The current results show that the activities of mGPD and PC were decreased in pancreatic islets of human patients with type 2 diabetes, just as they are in islets of rodent models of diabetes [14]. Similarly to rodent islets, where PCC is not decreased in diabetes [3, 4], PCC was not decreased in islets from human donors with type 2 diabetes. The activities of ATPCL and SCOT in islets in diabetes have not been previously reported. ATPCL enzyme activity and its mRNA signal were about 55% lower in the islets of the human diabetic donors than in those from non-diabetic donors. In islets of the two diabetic patients studied, SCOT activity and protein were decreased > 80%.

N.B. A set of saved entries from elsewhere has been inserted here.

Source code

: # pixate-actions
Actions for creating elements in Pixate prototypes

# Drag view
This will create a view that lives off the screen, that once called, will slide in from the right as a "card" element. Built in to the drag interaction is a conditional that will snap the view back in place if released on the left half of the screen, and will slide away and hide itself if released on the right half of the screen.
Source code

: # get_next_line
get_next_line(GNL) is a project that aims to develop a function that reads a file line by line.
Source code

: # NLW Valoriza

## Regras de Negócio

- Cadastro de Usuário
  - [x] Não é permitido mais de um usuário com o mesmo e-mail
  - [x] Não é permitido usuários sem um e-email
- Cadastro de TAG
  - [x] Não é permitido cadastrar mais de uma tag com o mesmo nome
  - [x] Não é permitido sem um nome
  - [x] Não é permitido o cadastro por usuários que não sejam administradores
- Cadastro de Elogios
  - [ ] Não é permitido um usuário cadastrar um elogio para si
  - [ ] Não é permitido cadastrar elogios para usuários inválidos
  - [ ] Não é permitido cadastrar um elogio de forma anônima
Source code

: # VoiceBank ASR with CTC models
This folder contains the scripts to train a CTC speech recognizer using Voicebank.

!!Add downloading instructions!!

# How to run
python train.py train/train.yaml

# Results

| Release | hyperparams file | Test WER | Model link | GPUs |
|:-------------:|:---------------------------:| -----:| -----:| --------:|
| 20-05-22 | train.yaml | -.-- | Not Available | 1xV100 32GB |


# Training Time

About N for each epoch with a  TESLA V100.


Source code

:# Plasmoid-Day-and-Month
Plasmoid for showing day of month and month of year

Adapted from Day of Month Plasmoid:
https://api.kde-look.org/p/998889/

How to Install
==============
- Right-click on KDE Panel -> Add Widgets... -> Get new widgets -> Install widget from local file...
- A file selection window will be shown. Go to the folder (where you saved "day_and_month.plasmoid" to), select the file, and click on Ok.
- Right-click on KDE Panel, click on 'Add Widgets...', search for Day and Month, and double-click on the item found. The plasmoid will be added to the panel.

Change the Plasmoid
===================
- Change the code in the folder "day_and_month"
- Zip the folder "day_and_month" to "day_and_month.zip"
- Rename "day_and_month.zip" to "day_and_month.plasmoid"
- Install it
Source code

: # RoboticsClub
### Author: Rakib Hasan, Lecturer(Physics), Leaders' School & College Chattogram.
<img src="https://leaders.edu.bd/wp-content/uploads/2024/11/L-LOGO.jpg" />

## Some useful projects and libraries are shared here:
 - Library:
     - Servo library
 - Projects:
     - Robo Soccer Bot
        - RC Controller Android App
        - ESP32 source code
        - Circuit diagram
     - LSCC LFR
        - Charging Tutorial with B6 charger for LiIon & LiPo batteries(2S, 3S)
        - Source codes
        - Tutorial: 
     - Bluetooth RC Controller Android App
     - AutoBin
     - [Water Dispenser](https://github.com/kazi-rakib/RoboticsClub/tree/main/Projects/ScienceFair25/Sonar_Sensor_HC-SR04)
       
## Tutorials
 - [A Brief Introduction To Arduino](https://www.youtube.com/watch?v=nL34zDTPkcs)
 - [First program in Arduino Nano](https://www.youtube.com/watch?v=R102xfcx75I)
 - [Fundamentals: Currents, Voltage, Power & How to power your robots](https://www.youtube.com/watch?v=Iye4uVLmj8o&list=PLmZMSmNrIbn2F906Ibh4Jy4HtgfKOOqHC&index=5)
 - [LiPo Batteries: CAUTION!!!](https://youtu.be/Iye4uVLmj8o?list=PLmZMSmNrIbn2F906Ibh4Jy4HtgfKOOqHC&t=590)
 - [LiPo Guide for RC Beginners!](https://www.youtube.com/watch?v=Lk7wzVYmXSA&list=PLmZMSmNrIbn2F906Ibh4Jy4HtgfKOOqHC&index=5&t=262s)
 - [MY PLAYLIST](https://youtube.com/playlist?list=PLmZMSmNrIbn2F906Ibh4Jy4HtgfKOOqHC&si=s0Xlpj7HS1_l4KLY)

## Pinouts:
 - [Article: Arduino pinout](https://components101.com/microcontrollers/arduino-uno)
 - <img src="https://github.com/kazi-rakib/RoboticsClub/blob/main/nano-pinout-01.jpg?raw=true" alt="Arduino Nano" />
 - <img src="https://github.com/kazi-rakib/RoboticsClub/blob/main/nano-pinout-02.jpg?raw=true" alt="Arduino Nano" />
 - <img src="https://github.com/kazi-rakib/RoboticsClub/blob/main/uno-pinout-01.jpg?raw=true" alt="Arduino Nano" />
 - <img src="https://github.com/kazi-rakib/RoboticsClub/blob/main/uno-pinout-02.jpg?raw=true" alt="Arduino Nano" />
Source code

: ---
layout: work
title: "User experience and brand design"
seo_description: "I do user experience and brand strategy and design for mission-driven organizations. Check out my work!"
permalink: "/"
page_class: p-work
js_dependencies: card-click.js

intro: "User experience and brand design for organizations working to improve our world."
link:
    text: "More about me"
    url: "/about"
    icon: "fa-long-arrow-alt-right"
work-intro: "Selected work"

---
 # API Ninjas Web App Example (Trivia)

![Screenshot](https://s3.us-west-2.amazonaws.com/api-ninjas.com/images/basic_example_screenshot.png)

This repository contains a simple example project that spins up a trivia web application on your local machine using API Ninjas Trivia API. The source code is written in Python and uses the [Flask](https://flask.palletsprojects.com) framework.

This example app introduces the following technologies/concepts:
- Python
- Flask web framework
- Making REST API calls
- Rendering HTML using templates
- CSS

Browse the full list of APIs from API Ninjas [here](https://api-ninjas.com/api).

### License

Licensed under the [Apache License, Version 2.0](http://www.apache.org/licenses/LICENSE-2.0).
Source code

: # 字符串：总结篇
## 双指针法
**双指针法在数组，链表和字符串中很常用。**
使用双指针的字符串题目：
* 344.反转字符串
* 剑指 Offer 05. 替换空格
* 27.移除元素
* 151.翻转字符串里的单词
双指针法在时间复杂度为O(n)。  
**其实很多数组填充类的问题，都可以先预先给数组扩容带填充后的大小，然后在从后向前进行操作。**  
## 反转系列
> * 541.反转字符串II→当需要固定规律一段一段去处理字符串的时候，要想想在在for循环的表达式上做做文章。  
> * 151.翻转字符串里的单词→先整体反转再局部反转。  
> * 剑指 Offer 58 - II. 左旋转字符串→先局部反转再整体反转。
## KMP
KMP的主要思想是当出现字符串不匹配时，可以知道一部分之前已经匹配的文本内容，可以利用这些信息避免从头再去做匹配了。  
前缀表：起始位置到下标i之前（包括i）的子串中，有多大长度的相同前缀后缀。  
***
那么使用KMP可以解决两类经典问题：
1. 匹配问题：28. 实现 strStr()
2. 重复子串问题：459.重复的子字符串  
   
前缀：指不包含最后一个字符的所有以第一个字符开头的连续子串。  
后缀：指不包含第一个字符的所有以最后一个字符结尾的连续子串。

The reason for the low levels of mGPD, PC, ATPCL and SCOT in islets in type 2 diabetes is unknown. The activities of mGPD and PC in normal rat and human islets are significantly higher than in most other tissues [1, 4, 11]. Although there is some evidence that beta cell mass is decreased in type 2 diabetes, no more than 20 to 30% of the decreases in these enzymes in the diabetic islets used in our study can be explained by decreased beta cell mass [8]. Because alleviation of hyperglycaemia with insulin in rodent models of diabetes normalises islet levels of mGPD and PC, it has been suggested that the decreases in these enzymes are a consequence of the diabetes [3]. However, it remains to be fully determined whether: (1) the decreases in any of these enzymes are entirely secondary to diabetes; (2) they themselves in some way contribute to defective insulin secretion in diabetes; or (3) a combination of both mechanisms is in play. In this regard, the lower signals of mRNAs encoding some of the enzymes in the islets of the diabetes patients are consistent with decreased gene transcription. It is significant that the signal of mRNA encoding musculoaponeurotic fibrosarcoma oncogene homolog A, an islet cell-enriched transcription factor that upregulates PC expression [9] and is reduced by glucotoxicity [10], was decreased by 46 ± 7% (n = 3) in the islets of donors with diabetes compared with control islets. Finally, it is noteworthy that the PC mRNA signal, protein and activity in islets from non-diabetic humans were much lower than in islets from non-diabetic rats (Table 1, Fig. 1b) [4] (M. J. MacDonald, unpublished observations). Because of the central role of PC in insulin secretion in rodent islets and in clonal cell lines, the role of PC in the human beta cell deserves further investigation.